Aux États-Unis, en Espagne et en Italie, la crise sanitaire a des effets centrifuges. La pandémie n’a pas été toujours été l’occasion d’un alignement des politiques et a pu au contraire exacerber les conflits latents avec le pouvoir central / fédéral.

  • Donald Trump est entré dans une logique de conflit avec trois États confinés, encourageant les manifestations contre le confinement et appelant les citoyens à « libérer »1 leurs États et à « sauver le Second Amendement en état de siège ».2
  • En Espagne, la crise est l’occasion pour certains de rejouer l’opposition au pouvoir central : depuis la mise en place de l’état d’urgence national, la crise n’atténue pas la césure entre les défenseurs de l’État national centralisé et ceux qui soutiennent les administrations des autonomies régionales.
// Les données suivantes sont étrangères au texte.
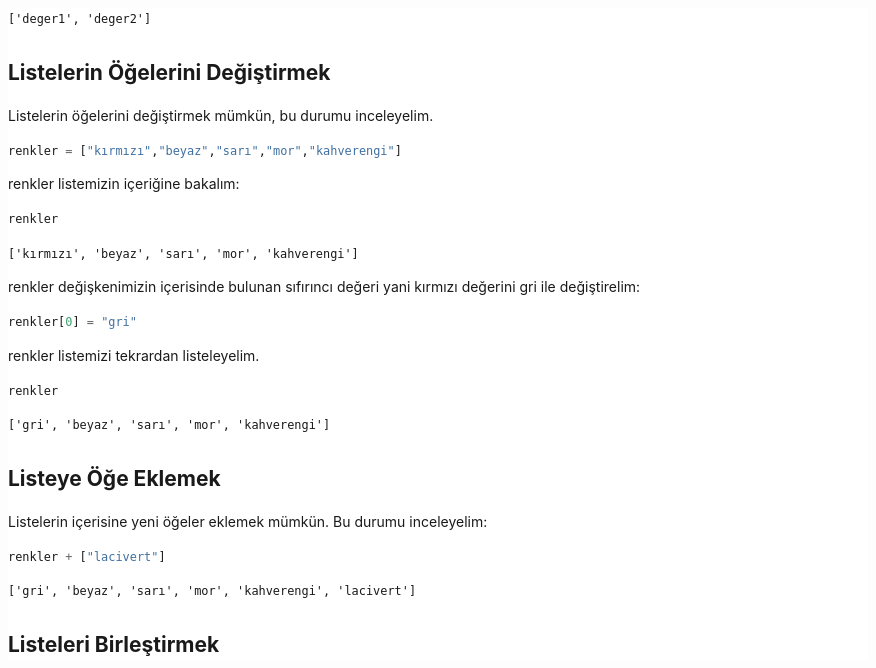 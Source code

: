 
    ['deger1', 'deger2']



## Listelerin Öğelerini Değiştirmek

Listelerin öğelerini değiştirmek mümkün, bu durumu inceleyelim.


```python
renkler = ["kırmızı","beyaz","sarı","mor","kahverengi"]
```

renkler listemizin içeriğine bakalım:


```python
renkler
```




    ['kırmızı', 'beyaz', 'sarı', 'mor', 'kahverengi']



renkler değişkenimizin içerisinde bulunan sıfırıncı değeri yani kırmızı değerini gri ile değiştirelim:


```python
renkler[0] = "gri"
```

renkler listemizi tekrardan listeleyelim.


```python
renkler
```




    ['gri', 'beyaz', 'sarı', 'mor', 'kahverengi']



## Listeye Öğe Eklemek

Listelerin içerisine yeni öğeler eklemek mümkün. Bu durumu inceleyelim:


```python
renkler + ["lacivert"]
```




    ['gri', 'beyaz', 'sarı', 'mor', 'kahverengi', 'lacivert']



## Listeleri Birleştirmek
La crise sanitaire fournit notamment un terreau privilégié pour des théories du complots dans les milieux indépendantistes catalans.3
  • Des projets ambitieux pour faire l’unité : « Je suis convaincu qu’après une phase où la politique a été menée à travers des confrontations d’idées, la solution des problèmes matériels (une politique orientée vers le matériel, vers des objets, pourrait-on dire) pourrait contribuer à atteindre des points d’accord et de concertation » nous confiait le commissaire du gouvernement espagnol pour le développement du gigantesque projet d’infrastructure qu’est le Corridor méditerranéen.4
  • En Italie, enfin, la gestion de la crise du coronavirus a remis au centre certaines tendances régionalistes et localistes de la politique nationale : dans un système de santé géré sur une base régionale, l’État central n’a en effet pas réussi à imposer une réponse uniforme sur tout le territoire. Ainsi, les méthodologies ont varié considérablement, certaines régions parvenant à tenir la contagion à distance (allant même parfois à l’encontre des propres directives du gouvernement, comme la Vénétie5), tandis que dans d’autres, comme la Lombardie, les accusations de mauvaise gestion de l’urgence se recoupent avec l’augmentation de la contagion. Une situation plastiquement démontrée par les sondages d’approbation des différents présidents de région6 : dans certains cas, comme l’approbation record de Luca Zaia, adversaire interne de Matteo Salvini dans la Ligue, en Vénétie, elle pourrait même remettre en cause l’équilibre politique au niveau national.